» **How to complete this task**
Print every record exactly, with nothing added or left out.

» **Exercise data**

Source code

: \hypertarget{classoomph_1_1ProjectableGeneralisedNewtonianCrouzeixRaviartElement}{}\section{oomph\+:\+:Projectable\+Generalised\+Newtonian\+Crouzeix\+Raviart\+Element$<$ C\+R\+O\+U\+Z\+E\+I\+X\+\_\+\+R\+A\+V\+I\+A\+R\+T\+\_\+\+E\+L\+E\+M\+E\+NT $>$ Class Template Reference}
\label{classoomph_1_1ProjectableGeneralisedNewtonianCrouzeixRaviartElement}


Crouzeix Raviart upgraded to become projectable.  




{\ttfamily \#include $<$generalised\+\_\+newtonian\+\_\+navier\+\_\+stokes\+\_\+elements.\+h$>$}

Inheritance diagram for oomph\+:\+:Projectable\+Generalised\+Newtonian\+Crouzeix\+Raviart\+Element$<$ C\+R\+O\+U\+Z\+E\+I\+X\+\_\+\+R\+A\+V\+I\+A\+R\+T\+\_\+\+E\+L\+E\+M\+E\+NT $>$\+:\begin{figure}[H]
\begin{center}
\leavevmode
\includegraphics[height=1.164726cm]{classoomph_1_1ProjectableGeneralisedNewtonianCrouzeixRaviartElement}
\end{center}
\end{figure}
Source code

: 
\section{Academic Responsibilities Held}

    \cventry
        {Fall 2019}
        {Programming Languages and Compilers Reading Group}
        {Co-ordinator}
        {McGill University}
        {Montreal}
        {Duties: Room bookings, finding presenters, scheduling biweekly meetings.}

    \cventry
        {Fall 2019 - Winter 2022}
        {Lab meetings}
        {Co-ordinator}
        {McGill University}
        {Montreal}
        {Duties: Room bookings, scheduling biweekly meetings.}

» **Final answer**
Source code

: \hypertarget{classoomph_1_1ProjectableGeneralisedNewtonianCrouzeixRaviartElement}{}\section{oomph\+:\+:Projectable\+Generalised\+Newtonian\+Crouzeix\+Raviart\+Element$<$ C\+R\+O\+U\+Z\+E\+I\+X\+\_\+\+R\+A\+V\+I\+A\+R\+T\+\_\+\+E\+L\+E\+M\+E\+NT $>$ Class Template Reference}
\label{classoomph_1_1ProjectableGeneralisedNewtonianCrouzeixRaviartElement}


Crouzeix Raviart upgraded to become projectable.  




{\ttfamily \#include $<$generalised\+\_\+newtonian\+\_\+navier\+\_\+stokes\+\_\+elements.\+h$>$}

Inheritance diagram for oomph\+:\+:Projectable\+Generalised\+Newtonian\+Crouzeix\+Raviart\+Element$<$ C\+R\+O\+U\+Z\+E\+I\+X\+\_\+\+R\+A\+V\+I\+A\+R\+T\+\_\+\+E\+L\+E\+M\+E\+NT $>$\+:\begin{figure}[H]
\begin{center}
\leavevmode
\includegraphics[height=1.164726cm]{classoomph_1_1ProjectableGeneralisedNewtonianCrouzeixRaviartElement}
\end{center}
\end{figure}
Source code

: 
\section{Academic Responsibilities Held}

    \cventry
        {Fall 2019}
        {Programming Languages and Compilers Reading Group}
        {Co-ordinator}
        {McGill University}
        {Montreal}
        {Duties: Room bookings, finding presenters, scheduling biweekly meetings.}

    \cventry
        {Fall 2019 - Winter 2022}
        {Lab meetings}
        {Co-ordinator}
        {McGill University}
        {Montreal}
        {Duties: Room bookings, scheduling biweekly meetings.}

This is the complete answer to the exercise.